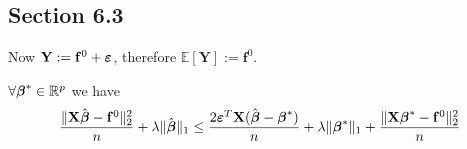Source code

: \subsection{Section 6.3}

Now $\mathbf{Y} :=\mathbf{f}^{0} + \boldsymbol{\varepsilon}$, therefore $\mathbb{E} [\mathbf{Y}] :=\mathbf{f}^{0}$.


\begin{lemma}
    $\forall \boldsymbol{\beta}^* \in \mathbb{R}^p$ we have
    \begin{equation}
        \frac{\|\mathbf{X} \hat {\boldsymbol{\beta}} - \mathbf{f}^0 \|_{2}^{2}}{n} + \lambda\| \hat {\boldsymbol{\beta}} \|_{1} \leq \frac{2 \boldsymbol{\varepsilon}^T \mathbf{X} (\hat{\boldsymbol{\beta}} - \boldsymbol{\beta}^*)}{n} + \lambda \| \boldsymbol{\beta}^*\|_{1} + \frac{\|\mathbf{X} \boldsymbol{\beta}^* - \mathbf{f}^0\|_{2}^{2}}{n}
    \end{equation}
\end{lemma}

▸ WHAT YOU WILL DO:
Each entry above has to be set down again verbatim, except for its pictures.

▸ OUTPUT OF THE TASK:
Source code

: \subsection{Section 6.3}

Now $\mathbf{Y} :=\mathbf{f}^{0} + \boldsymbol{\varepsilon}$, therefore $\mathbb{E} [\mathbf{Y}] :=\mathbf{f}^{0}$.


\begin{lemma}
    $\forall \boldsymbol{\beta}^* \in \mathbb{R}^p$ we have
    \begin{equation}
        \frac{\|\mathbf{X} \hat {\boldsymbol{\beta}} - \mathbf{f}^0 \|_{2}^{2}}{n} + \lambda\| \hat {\boldsymbol{\beta}} \|_{1} \leq \frac{2 \boldsymbol{\varepsilon}^T \mathbf{X} (\hat{\boldsymbol{\beta}} - \boldsymbol{\beta}^*)}{n} + \lambda \| \boldsymbol{\beta}^*\|_{1} + \frac{\|\mathbf{X} \boldsymbol{\beta}^* - \mathbf{f}^0\|_{2}^{2}}{n}
    \end{equation}
\end{lemma}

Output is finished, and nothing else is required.